What is the formula that generates a circle not centered at the origin in polar coordinates?

To begin, note from the following picture that there are two scenarios that must be handled separately: whether the polar origin is inside or outside the radius of the circle in question.

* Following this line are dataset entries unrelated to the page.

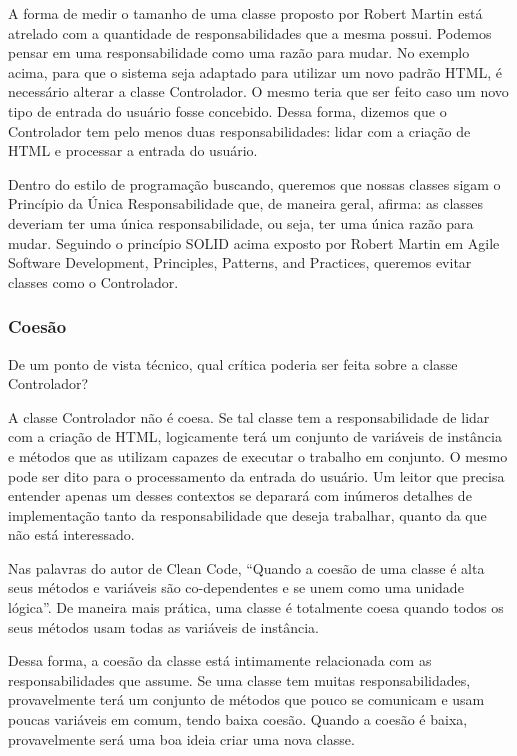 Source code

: 	A forma de medir o tamanho de uma classe proposto por Robert Martin está atrelado com a quantidade de responsabilidades que a mesma possui. Podemos pensar em uma responsabilidade como uma razão para mudar. No exemplo acima, para que o sistema seja adaptado para utilizar um novo padrão HTML, é necessário alterar a classe Controlador. O mesmo teria que ser feito caso um novo tipo de entrada do usuário fosse concebido. Dessa forma, dizemos que o Controlador tem pelo menos duas responsabilidades: lidar com a criação de HTML e processar a entrada do usuário.
	
	Dentro do estilo de programação buscando, queremos que nossas classes sigam o Princípio da Única Responsabilidade que, de maneira geral, afirma: as classes deveriam ter uma única responsabilidade, ou seja, ter uma única razão para mudar. Seguindo o princípio SOLID acima exposto por Robert Martin em Agile Software Development, Principles, Patterns, and Practices, queremos evitar classes como o Controlador.

\subsubsection{Coesão}
	De um ponto de vista técnico, qual crítica poderia ser feita sobre a classe Controlador? 
	
	A classe Controlador não é coesa. Se tal classe tem a responsabilidade de lidar com a criação de HTML, logicamente terá um conjunto de variáveis de instância e métodos que as utilizam capazes de executar o trabalho em conjunto. O mesmo pode ser dito para o processamento da entrada do usuário. Um leitor que precisa entender apenas um desses contextos se deparará com inúmeros detalhes de implementação tanto da responsabilidade que deseja trabalhar, quanto da que não está interessado.
	
	Nas palavras do autor de Clean Code, “Quando a coesão de uma classe é alta seus métodos e variáveis são co-dependentes e se unem como uma unidade lógica”. De maneira mais prática, uma classe é totalmente coesa quando todos os seus métodos usam todas as variáveis de instância.
	
	Dessa forma, a coesão da classe está intimamente relacionada com as responsabilidades que assume. Se uma classe tem muitas responsabilidades, provavelmente terá um conjunto de métodos que pouco se comunicam e usam poucas variáveis em comum, tendo baixa coesão. Quando a coesão é baixa, provavelmente será uma boa ideia criar uma nova classe.

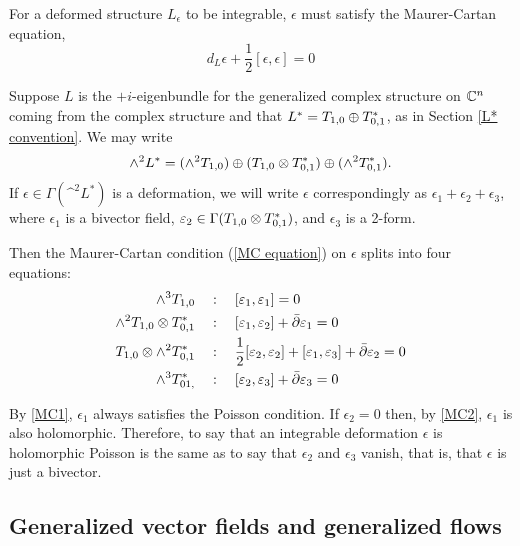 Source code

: \documentclass{article}
\begin{document}
For a deformed structure $L_\epsilon$ to be integrable, $\epsilon$ must satisfy the Maurer-Cartan equation,
\begin{equation}\label{MC equation}
d_L \epsilon + \frac{1}{2}[\epsilon,\epsilon] = 0
\end{equation}

\begin{notn}
Suppose $L$ is the $+i$-eigenbundle for the generalized complex structure on $\mathbb C^n$ coming from the complex structure and that $L^* = T_{1,0} \oplus T^*_{0,1}$, as in Section \ref{L* convention}.  We may write
$$\wedge ^2 L^* = (\wedge ^2 T_{1,0}) \oplus (T_{1,0} \otimes T^*_{0,1}) \oplus (\wedge ^2 T^*_{0,1}).$$
If $\epsilon \in \Gamma(\^ ^2 L^*)$ is a deformation, we will write $\epsilon$ correspondingly as $\epsilon_1 + \epsilon_2 + \epsilon_3$, where $\epsilon_1$ is a bivector field, $\varepsilon_2 \in \Gamma(T_{1,0} \otimes T^*_{0,1})$, and $\epsilon_3$ is a 2-form.
\end{notn}

Then the Maurer-Cartan condition (\ref{MC equation}) on $\epsilon$ splits into four equations:
\begin{align}
\^ ^3 T_{1,0}  & \quad:\quad  [\epsilon_1,\epsilon_1] = 0  \label{MC1}\\
\^ ^2 T_{1,0} \tens T^*_{0,1}  & \quad:\quad  [\epsilon_1,\epsilon_2] + \bar\del\epsilon_1 = 0  \label{MC2}\\
T_{1,0} \tens \^ ^2 T^*_{0,1}  & \quad:\quad  \frac{1}{2} [\epsilon_2,\epsilon_2] + [\epsilon_1,\epsilon_3] + \bar\del\epsilon_2 = 0  \label{MC3}\\
\^ ^3 T^*_{01,}  & \quad:\quad  [\epsilon_2,\epsilon_3] + \bar\del\epsilon_3 = 0  \label{MC4} 
\end{align}

\begin{rem}\label{bivector implies holomorphic}
By \eqref{MC1}, $\epsilon_1$ always satisfies the Poisson condition.  If $\epsilon_2=0$ then, by \eqref{MC2}, $\epsilon_1$ is also holomorphic.  Therefore, to say that an integrable deformation $\epsilon$ is holomorphic Poisson is the same as to say that $\epsilon_2$ and $\epsilon_3$ vanish, that is, that $\epsilon$ is just a bivector.
\end{rem}


\subsection{Generalized vector fields and generalized flows}\label{generalized diffeomorphisms}
\end{document}
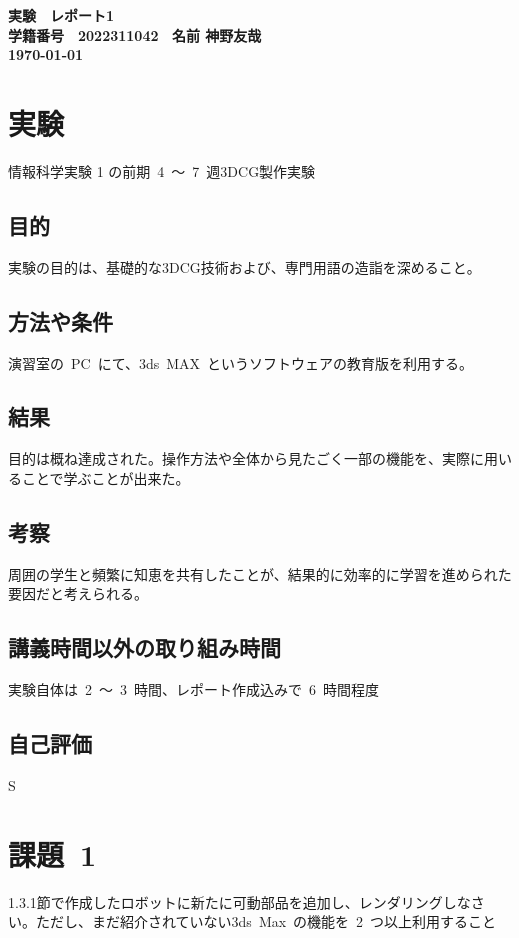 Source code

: \documentclass[a4j]{jarticle}
\begin{document}
\vfill
\begin{screen}
  \begin{center}
    \huge\bf 実験　レポート1\\
    \vspace{5mm}
    \large\bf
    学籍番号　2022311042 \ 名前 神野友哉\\
    \today
  \end{center}
\end{screen}
\thispagestyle{empty}
\tableofcontents

\newpage
\section{実験}
%
情報科学実験 1 の前期\ 4\ ～\ 7\ 週\quad 3DCG製作実験
%
\subsection{目的}
%
実験の目的は、基礎的な3DCG技術および、専門用語の造詣を深めること。
%
\subsection{方法や条件}
%
演習室の\ PC\ にて、3ds\ MAX\ というソフトウェアの教育版を利用する。
%
\subsection{結果}
%
目的は概ね達成された。操作方法や全体から見たごく一部の機能を、実際に用いることで学ぶことが出来た。
%
\subsection{考察}
%
周囲の学生と頻繁に知恵を共有したことが、結果的に効率的に学習を進められた要因だと考えられる。
%
\subsection{講義時間以外の取り組み時間}
%
実験自体は\ 2\ ～\ 3\ 時間、レポート作成込みで\ 6\ 時間程度
%
\subsection{自己評価}
%
S
%


\newpage
\section{課題\ 1}
1.3.1節で作成したロボットに新たに可動部品を追加し、レンダリングしなさい。ただし、まだ紹介されていない3ds\ Max\ の機能を\ 2\ つ以上利用すること
\end{document}
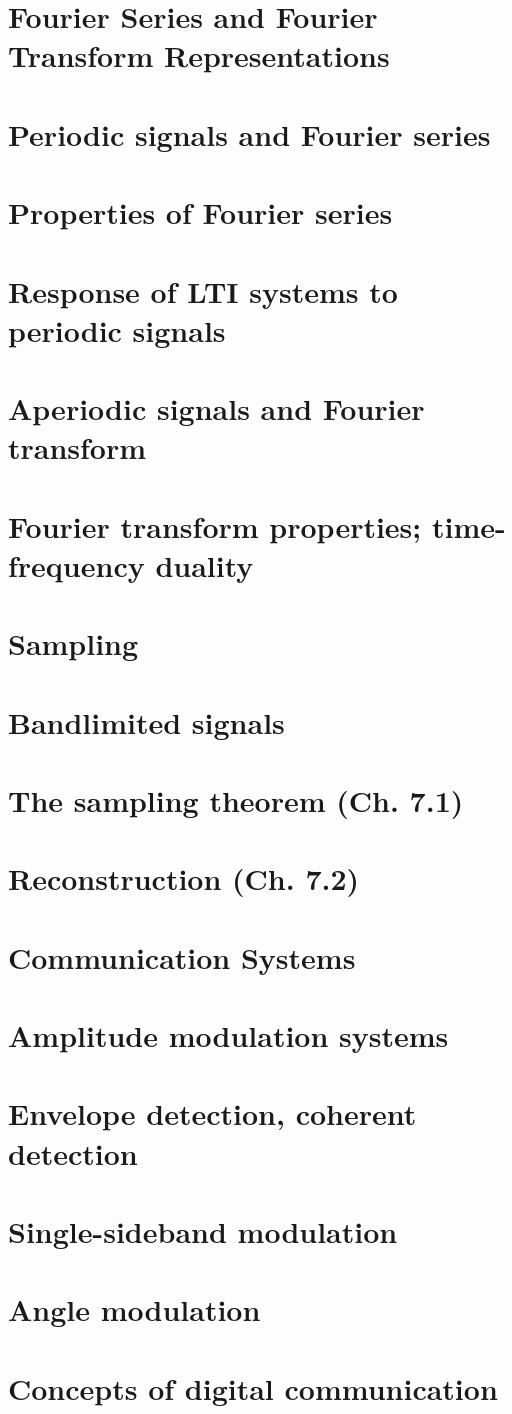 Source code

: \documentclass{article}
\begin{document}
\section*{Fourier Series and Fourier Transform Representations}
\section{Periodic signals and Fourier series}
\section{Properties of Fourier series}
\section{Response of LTI systems to periodic signals}
\section{Aperiodic signals and Fourier transform}
\section{Fourier transform properties; time-frequency duality}

\section*{Sampling}
\section{Bandlimited signals}
\section{The sampling theorem (Ch. 7.1)}
\section{Reconstruction (Ch. 7.2)}

\section*{Communication Systems}
\section{Amplitude modulation systems}
\section{Envelope detection, coherent detection}
\section{Single-sideband modulation}
\section{Angle modulation}
\section{Concepts of digital communication}
\end{document}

From this picture, note the specific labels $G$ and $L$ marking the Polar origin in the two cases, and $GS$ and $LT$ marking the line $\theta=0$ in each case. Further, let $A=(x_0,y_0),K=(x_1,y_1)$ be the center of each circle. Also note that $AE$ and $KR$ are the radii of the two circles, and $GH,GF$ and $LR$ are the three values that will be calculated for the value of $\rho$. There must be three values because $2\angle EGA$ is the limit for the angles where $\theta$ will be valid on the left-hand case, so we will calculate both the "far edge" of the circle away from the origin as values for when $0\le \theta\le 2\angle EGA$ and the "close edge" as negative values for when $\pi\le \theta \le \pi + 2\angle EGA$, and we will create $\phi=\angle SGE$ or $\phi=\angle TLN$ as the offset so that $\theta$ can take on values in these ranges. Then $\theta$ takes on its values as $\theta=\angle EGF$ or $\theta=\angle NLR$.

First, the value of $\phi$. We have $\phi=\angle SGE=\angle AGE-\angle AGS=\arcsin ({AE\over AG})-\arcsin({y_0\over AG})+{n\pi\over 2}$ on the left-hand side, and $\phi=\angle TLN=\arcsin({y_1\over LK})+{n\pi\over 2}$. Then, use $n\in \{0,1,2,3\}$, set for the correct offset to place $E$ and $N$ in the correct quadrant relative to $G$ and $L$.

Now we need only calculate $\rho$ based on $\theta$.

Note that $B,D,E,M,Q$ are points chosen so that the angles at each point are $90^\circ$. Then we have similar triangles $\Delta CGE,\Delta CFD,\Delta CHB$ and $\Delta LMR,\Delta NQL,\Delta PMN,\Delta PQR$.

Then we have $BH^2=AH^2-AB^2$. $AB=AE-EC-CB$, and $EC=CG\sin\theta=EG\tan\theta,{BH\over EG}={CH\over CG}, {CB\over CE}={CH\over CG}$. Applying the ratios and other substitutions, we can arrive at

$$CH=\sqrt{AE^2-(AE-EG\tan\theta)^2\cos^2\theta}+(AE-EG\tan\theta)\sin\theta$$

Then, we can say

$$\rho=EG\sec\theta+CH$$

The other two formulas are highly similar, with a $-$ on the $\sin$ term, and without a $GC$ initial offset for the right-hand case.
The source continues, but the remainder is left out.